INSTRUCTIONS FOR THE TASK:
With every picture left out, restate the listing below exactly as written.

Top of EXERCISE DATA

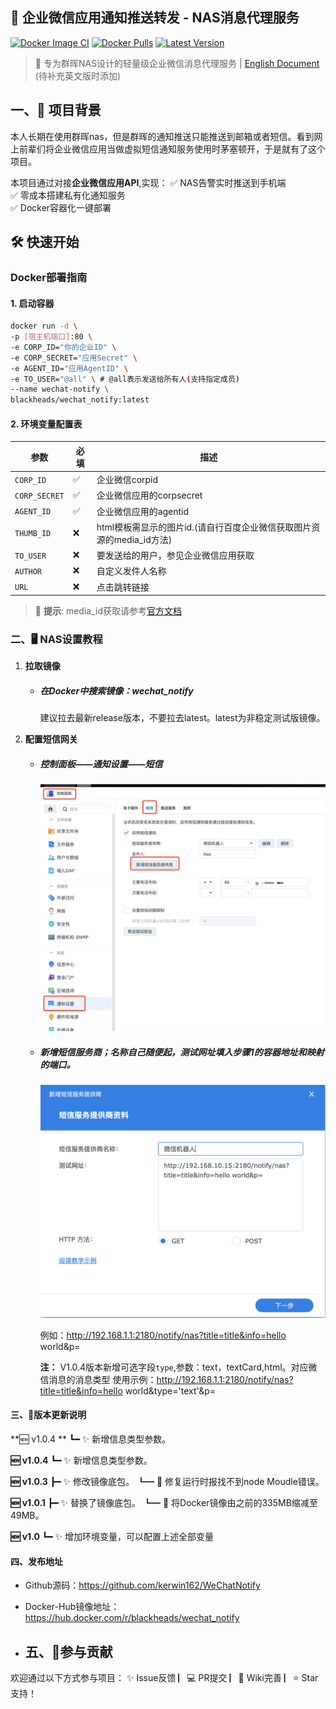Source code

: ## 🚀 企业微信应用通知推送转发 - NAS消息代理服务

[![Docker Image CI](https://github.com/kerwin162/WeChatNotify/actions/workflows/docker-image.yml/badge.svg)](https://github.com/kerwin162/WeChatNotify/actions/workflows/docker-image.yml)
[![Docker Pulls](https://img.shields.io/docker/pulls/blackheads/wechat_notify?style=flat-square)](https://hub.docker.com/r/blackheads/wechat_notify)
[![Latest Version](https://img.shields.io/github/v/release/kerwin162/WeChatNotify?color=success&include_prereleases&style=flat-square)](https://github.com/xaoyaoo/PyWxDump/releases)

> 📢 专为群晖NAS设计的轻量级企业微信消息代理服务 | [English Document](#) (待补充英文版时添加)

## 一、🌟 项目背景

本人长期在使用群晖nas，但是群晖的通知推送只能推送到邮箱或者短信。看到网上前辈们将企业微信应用当做虚拟短信通知服务使用时茅塞顿开，于是就有了这个项目。



本项目通过对接**企业微信应用API**,实现：
✅ NAS告警实时推送到手机端  
✅ 零成本搭建私有化通知服务  
✅ Docker容器化一键部署  

## 🛠️ 快速开始

### Docker部署指南

#### 1. 启动容器
```bash
docker run -d \
-p [宿主机端口]:80 \ 
-e CORP_ID="你的企业ID" \
-e CORP_SECRET="应用Secret" \ 
-e AGENT_ID="应用AgentID" \
-e TO_USER="@all" \ # @all表示发送给所有人(支持指定成员)
--name wechat-notify \
blackheads/wechat_notify:latest
```

#### 2. 环境变量配置表 

| 参数          | 必填 | 描述                                                         |
| ------------- | ---- | ------------------------------------------------------------ |
| `CORP_ID`     | ✅    | 企业微信corpid                                               |
| `CORP_SECRET` | ✅    | 企业微信应用的corpsecret                                     |
| `AGENT_ID`    | ✅    | 企业微信应用的agentid                                        |
| `THUMB_ID`    | ❌    | html模板需显示的图片id.(请自行百度企业微信获取图片资源的media_id方法) |
| `TO_USER`     | ❌    | 要发送给的用户，参见企业微信应用获取                         |
| `AUTHOR`      | ❌    | 自定义发件人名称                                             |
| `URL`         | ❌    | 点击跳转链接                                                 |

> 📝 **提示**: media_id获取请参考[官方文档](https://work.weixin.qq.com/api/doc/)


### 二、🖥️ NAS设置教程 

1. **拉取镜像**

   - ##### 在Docker中搜索镜像：wechat_notify
     建议拉去最新release版本，不要拉去latest。latest为非稳定测试版镜像。

2. **配置短信网关**
   - ##### 控制面板——通知设置——短信

       <img src="pic/step-1.png" width="640px" />

   - ##### 新增短信服务商；名称自己随便起，测试网址填入步骤1的容器地址和映射的端口。

      <img src="pic/step-2.png" width="640px" />
      
      例如：http://192.168.1.1:2180/notify/nas?title=title&info=hello world&p=

     **注：** V1.0.4版本新增可选字段`type`,参数：text，textCard,html。对应微信消息的消息类型
     使用示例：http://192.168.1.1:2180/notify/nas?title=title&info=hello world&type='text'&p=


#### 三、🔄版本更新说明
**🆕 v1.0.4 **
┗━ ✨ 新增信息类型参数。

**🆕 v1.0.4**
┗━ ✨ 新增信息类型参数。

**🆕 v1.0.3**
┣━ ✨ 修改镜像底包。
┗━ 🐞 修复运行时报找不到node Moudle错误。

**🆕 v1.0.1**
┣━ ✨ 替换了镜像底包。
┗━ 🐞 将Docker镜像由之前的335MB缩减至49MB。

**🆕 v1.0**
┗━ ✨ 增加环境变量，可以配置上述全部变量


#### 四、发布地址
- Github源码：https://github.com/kerwin162/WeChatNotify
- Docker-Hub镜像地址：https://hub.docker.com/r/blackheads/wechat_notify

- ## 五、🤝参与贡献 

欢迎通过以下方式参与项目：
✨ Issue反馈   ▏💻 PR提交   ▏📖 Wiki完善   ▏⭐ Star支持！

Bottom of EXERCISE DATA

EXERCISE RESULT:
Source code

: ## 🚀 企业微信应用通知推送转发 - NAS消息代理服务

[![Docker Image CI](https://github.com/kerwin162/WeChatNotify/actions/workflows/docker-image.yml/badge.svg)](https://github.com/kerwin162/WeChatNotify/actions/workflows/docker-image.yml)
[![Docker Pulls](https://img.shields.io/docker/pulls/blackheads/wechat_notify?style=flat-square)](https://hub.docker.com/r/blackheads/wechat_notify)
[![Latest Version](https://img.shields.io/github/v/release/kerwin162/WeChatNotify?color=success&include_prereleases&style=flat-square)](https://github.com/xaoyaoo/PyWxDump/releases)

> 📢 专为群晖NAS设计的轻量级企业微信消息代理服务 | [English Document](#) (待补充英文版时添加)

## 一、🌟 项目背景

本人长期在使用群晖nas，但是群晖的通知推送只能推送到邮箱或者短信。看到网上前辈们将企业微信应用当做虚拟短信通知服务使用时茅塞顿开，于是就有了这个项目。



本项目通过对接**企业微信应用API**,实现：
✅ NAS告警实时推送到手机端  
✅ 零成本搭建私有化通知服务  
✅ Docker容器化一键部署  

## 🛠️ 快速开始

### Docker部署指南

#### 1. 启动容器
```bash
docker run -d \
-p [宿主机端口]:80 \ 
-e CORP_ID="你的企业ID" \
-e CORP_SECRET="应用Secret" \ 
-e AGENT_ID="应用AgentID" \
-e TO_USER="@all" \ # @all表示发送给所有人(支持指定成员)
--name wechat-notify \
blackheads/wechat_notify:latest
```

#### 2. 环境变量配置表 

| 参数          | 必填 | 描述                                                         |
| ------------- | ---- | ------------------------------------------------------------ |
| `CORP_ID`     | ✅    | 企业微信corpid                                               |
| `CORP_SECRET` | ✅    | 企业微信应用的corpsecret                                     |
| `AGENT_ID`    | ✅    | 企业微信应用的agentid                                        |
| `THUMB_ID`    | ❌    | html模板需显示的图片id.(请自行百度企业微信获取图片资源的media_id方法) |
| `TO_USER`     | ❌    | 要发送给的用户，参见企业微信应用获取                         |
| `AUTHOR`      | ❌    | 自定义发件人名称                                             |
| `URL`         | ❌    | 点击跳转链接                                                 |

> 📝 **提示**: media_id获取请参考[官方文档](https://work.weixin.qq.com/api/doc/)


### 二、🖥️ NAS设置教程 

1. **拉取镜像**

   - ##### 在Docker中搜索镜像：wechat_notify
     建议拉去最新release版本，不要拉去latest。latest为非稳定测试版镜像。

2. **配置短信网关**
   - ##### 控制面板——通知设置——短信

       <img src="pic/step-1.png" width="640px" />

   - ##### 新增短信服务商；名称自己随便起，测试网址填入步骤1的容器地址和映射的端口。

      <img src="pic/step-2.png" width="640px" />
      
      例如：http://192.168.1.1:2180/notify/nas?title=title&info=hello world&p=

     **注：** V1.0.4版本新增可选字段`type`,参数：text，textCard,html。对应微信消息的消息类型
     使用示例：http://192.168.1.1:2180/notify/nas?title=title&info=hello world&type='text'&p=


#### 三、🔄版本更新说明
**🆕 v1.0.4 **
┗━ ✨ 新增信息类型参数。

**🆕 v1.0.4**
┗━ ✨ 新增信息类型参数。

**🆕 v1.0.3**
┣━ ✨ 修改镜像底包。
┗━ 🐞 修复运行时报找不到node Moudle错误。

**🆕 v1.0.1**
┣━ ✨ 替换了镜像底包。
┗━ 🐞 将Docker镜像由之前的335MB缩减至49MB。

**🆕 v1.0**
┗━ ✨ 增加环境变量，可以配置上述全部变量


#### 四、发布地址
- Github源码：https://github.com/kerwin162/WeChatNotify
- Docker-Hub镜像地址：https://hub.docker.com/r/blackheads/wechat_notify

- ## 五、🤝参与贡献 

欢迎通过以下方式参与项目：
✨ Issue反馈   ▏💻 PR提交   ▏📖 Wiki完善   ▏⭐ Star支持！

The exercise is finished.